You are viewing a plain text version of this content. The canonical link for it is here.
Posted to common-user@hadoop.apache.org by yang song <ha...@gmail.com> on 2009/08/17 08:36:02 UTC

Why the jobs are suspended when I add new nodes?

Hi, all
    When I add another 50 nodes into the current cluster(200 nodes) at the
same time, the jobs run very smoothly at first. However, after a while, all
the jobs are suspended and never continue.
    I have no idea but to remove the new nodes. And the jobs run smoothly
again. Now I have to add nodes one by one. I won't add second node until the
jobs run smoothly after adding first node.
    Have you ever encountered the same situation? Could you give me some
tips and notes?
    Thank you!
    Inifok

Re: Why the jobs are suspended when I add new nodes?

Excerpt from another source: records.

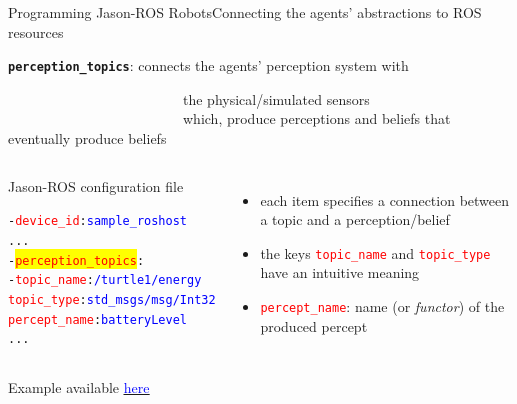 \documentclass[compress]{beamer}
\newcommand{\yamlkey}[1]{\textcolor{red}{\texttt{#1}}}
\newcommand{\yamlvalue}[1]{\textcolor{blue}{\texttt{#1}}}
\newcommand{\link}[2]{\href{#1}{\underline{\textcolor{blue}{#2}}}}
\begin{document}
\begin{frame}[fragile]{Programming Jason-ROS Robots}{Connecting the agents' abstractions to ROS resources}


\footnotesize
\texttt{{\bf perception\_topics}}: %
connects the agents' perception system with\\ 

\vspace{-.47cm}

\ \ \ \ \ \ \ \ \ \ \ \ \ \ \ \ \ \ \ \ \ \ \ \ \ the physical/simulated sensors\\

\vspace{-.5cm}
\ \ \ \ \ \ \ \ \ \ \ \ \ \ \ \ \ \ \ \ \ \ \ \ \ {\tiny which, produce perceptions and beliefs that eventually produce beliefs}

\vspace{.5cm}

\begin{columns}
 
\begin{block}{{\scriptsize Jason-ROS configuration file}}
\scriptsize
  \begin{alltt}
- \yamlkey{device_id}: \yamlvalue{sample_roshost}    
     ...
  - \colorbox{yellow}{\yamlkey{perception_topics}}:     
    - \yamlkey{topic_name}: \yamlvalue{/turtle1/energy}
      \yamlkey{topic_type}: \yamlvalue{std_msgs/msg/Int32}
      \yamlkey{percept_name}: \yamlvalue{batteryLevel} 
     ...
  \end{alltt}
\end{block}  

 \scriptsize
 \begin{itemize}
  \item each item specifies a connection between a topic and a perception/belief
  \item the keys \yamlkey{topic\_name} and \yamlkey{topic\_type} have an intuitive meaning   
  \item \yamlkey{percept\_name}: name (or \textit{functor}) of the produced percept  
 \end{itemize}

 
 
 
\end{columns}
\vfill
    {\tiny Example available \link{https://github.com/issia-2026-jason-ros/turtle-example/blob/master/src/agt/robot1.yaml}{here}}
\end{frame}
\end{document}
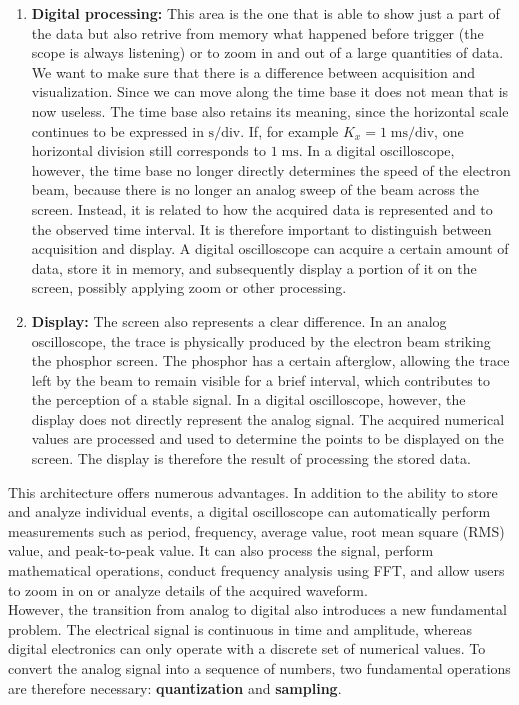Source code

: \documentclass[../main.tex]{subfiles}
\begin{document}
\begin{enumerate}[label=\textbf{-}]
	\item \textbf{Digital processing:} This area is the one that is able to show just a part of the data but also retrive from memory what happened before trigger (the scope is always listening) or to zoom in and out of a large quantities of data. We want to make sure that there is a difference between acquisition and visualization. Since we can move along the time base it does not mean that is now useless. The time base also retains its meaning, since the horizontal scale continues to be expressed in $\mathrm{s/div}$. If, for example $K_x=1 \; \mathrm{ms/div}$, one horizontal division still corresponds to $1 \; \mathrm{ms}$. In a digital oscilloscope, however, the time base no longer directly determines the speed of the electron beam, because there is no longer an analog sweep of the beam across the screen. Instead, it is related to how the acquired data is represented and to the observed time interval. It is therefore important to distinguish between acquisition and display. A digital oscilloscope can acquire a certain amount of data, store it in memory, and subsequently display a portion of it on the screen, possibly applying zoom or other processing.
	
	\item \textbf{Display:} The screen also represents a clear difference. In an analog oscilloscope, the trace is physically produced by the electron beam striking the phosphor screen. The phosphor has a certain afterglow, allowing the trace left by the beam to remain visible for a brief interval, which contributes to the perception of a stable signal. In a digital oscilloscope, however, the display does not directly represent the analog signal. The acquired numerical values are processed and used to determine the points to be displayed on the screen. The display is therefore the result of processing the stored data.
\end{enumerate}

This architecture offers numerous advantages. In addition to the ability to store and analyze individual events, a digital oscilloscope can automatically perform measurements such as period, frequency, average value, root mean square (RMS) value, and peak-to-peak value. It can also process the signal, perform mathematical operations, conduct frequency analysis using FFT, and allow users to zoom in on or analyze details of the acquired waveform.\\

However, the transition from analog to digital also introduces a new fundamental problem. The electrical signal is continuous in time and amplitude, whereas digital electronics can only operate with a discrete set of numerical values. To convert the analog signal into a sequence of numbers, two fundamental operations are therefore necessary: \textbf{quantization} and \textbf{sampling}.
\end{document}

Posted by yang song <ha...@gmail.com>.
Thank you for providing this information, and I think it may be resulted
from "too many fetch failures".  Now I have accumulated some experience and
I think I'll solve it soon. Thanks again.

2009/8/19 Jason Venner <ja...@gmail.com>

> I have added small numbers of nodes into running clusters, with running
> jobs
> without issue - when the machines were correctly configured for the
> cluster,
> so this is known to work at least in the 0.18 release series (when I was
> doing this operation).
>
> On Mon, Aug 17, 2009 at 6:56 AM, yang song <ha...@gmail.com>
> wrote:
>
> > The situation is I can't find any unusual thing from the logs.
> > Maybe there is a lot of data to transfer since so many new nodes and the
> > jobs are waiting for it
> >
> > 2009/8/17 Ted Dunning <te...@gmail.com>
> >
> > > Have you looked at the logs?
> > >
> > > On Sun, Aug 16, 2009 at 11:36 PM, yang song <ha...@gmail.com>
> > > wrote:
> > >
> > > > Hi, all
> > > >    When I add another 50 nodes into the current cluster(200 nodes) at
> > the
> > > > same time, the jobs run very smoothly at first. However, after a
> while,
> > > all
> > > > the jobs are suspended and never continue.
> > > >
> > > >
> > >
> >
>
>
>
> --
> Pro Hadoop, a book to guide you from beginner to hadoop mastery,
> http://www.amazon.com/dp/1430219424?tag=jewlerymall
> www.prohadoopbook.com a community for Hadoop Professionals
>

Re: Why the jobs are suspended when I add new nodes?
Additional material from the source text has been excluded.